The Permanent Court of Arbitration in The Hague issued the ruling after the Philippines had filed the suit against China in 2013.
“Our people can be assured that those representing our country have been continuously preparing for this,” said Abigail Valte, a spokeswoman for President Benigno S. Aquino III of the Philippines.
Jay Batongbacal, the director of the Institute for Maritime Affairs and Law of the Sea at the University of the Philippines, told the New York Times that the ruling could support diplomatic relations with other nations opposing China’s claim to the South China Sea.
“The ruling could act to embolden and bring unity to the other claimants,” Batongbacal said.

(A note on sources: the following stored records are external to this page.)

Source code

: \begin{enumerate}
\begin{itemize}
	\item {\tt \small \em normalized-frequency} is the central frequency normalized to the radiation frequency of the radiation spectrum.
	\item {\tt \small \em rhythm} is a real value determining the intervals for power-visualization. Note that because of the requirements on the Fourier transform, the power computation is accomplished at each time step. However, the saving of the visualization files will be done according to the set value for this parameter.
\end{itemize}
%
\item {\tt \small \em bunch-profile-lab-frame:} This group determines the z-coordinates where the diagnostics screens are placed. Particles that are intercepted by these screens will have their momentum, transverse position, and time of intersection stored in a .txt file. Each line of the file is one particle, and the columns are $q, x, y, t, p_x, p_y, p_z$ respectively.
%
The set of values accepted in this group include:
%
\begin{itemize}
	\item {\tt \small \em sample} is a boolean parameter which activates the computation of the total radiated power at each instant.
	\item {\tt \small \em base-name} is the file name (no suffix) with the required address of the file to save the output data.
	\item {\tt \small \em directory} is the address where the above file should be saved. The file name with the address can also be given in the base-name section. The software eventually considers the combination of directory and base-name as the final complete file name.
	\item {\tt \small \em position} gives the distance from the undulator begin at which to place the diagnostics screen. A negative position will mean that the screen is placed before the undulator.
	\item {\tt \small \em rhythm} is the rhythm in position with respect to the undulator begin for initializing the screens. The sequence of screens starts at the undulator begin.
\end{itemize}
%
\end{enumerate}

China has boycotted the Philippines’ suit since 2013 and it has been developing a case for its territorial claims in the South China Sea based on history rather than law.
The court in The Hague rejects that claim.
China claims about 90 percent of the South China Sea.
China’s Foreign Ministry announced it would not accept any ruling from the court and called the Philippines’ move “a political provocation under the cloak of law.”
Paul Reichler, an American lawyer representing the Philippines’, argues that the Philippines has the right to exploit oil and gas in waters within a 200-nautical-mile exclusive economic zone extending from territory that it claims in the South China Sea.
China makes the same call.
The Hague court said Thursday it has the authority to hear the Philippines’ submissions based on the UN Convention on the Law of the Sea.
This week, a U.S. Navy Destroyer navigated around one of China’s artificial islands in the South China Sea to prove China had no legal right to a 12-mile territorial zone around it. Under the Law of the Sea, bits of rock or reef that are elevated only at low tide are not entitled to such a zone.
China has been building up its island on the Subi Reef near the Philippines and a military airstrip is under construction there.
The Philippines argues that China has prevented Philippine vessels from exploiting the waters adjacent to Scarborough Shoal and Johnson Reef, two small, rocky outcrops in the South China Sea favored by fishermen. In 2012, China built a barrier around the entrance to the Scarborough Shoal. A U.S.-brokered deal for both countries to exit the shoal quickly collapsed.
Zhu Feng, the executive director of the China Center for Collaborative Studies of the South China Sea at Nanjing University, said the ruling was not a defeat for China, but expressed hope the country would become more involved in court proceedings.
“The international jurisdiction will always move in its own way,” Feng told the Times. “I hope Beijing could become more active in participating in all forums and respond to the international ruling at the tribunal.”.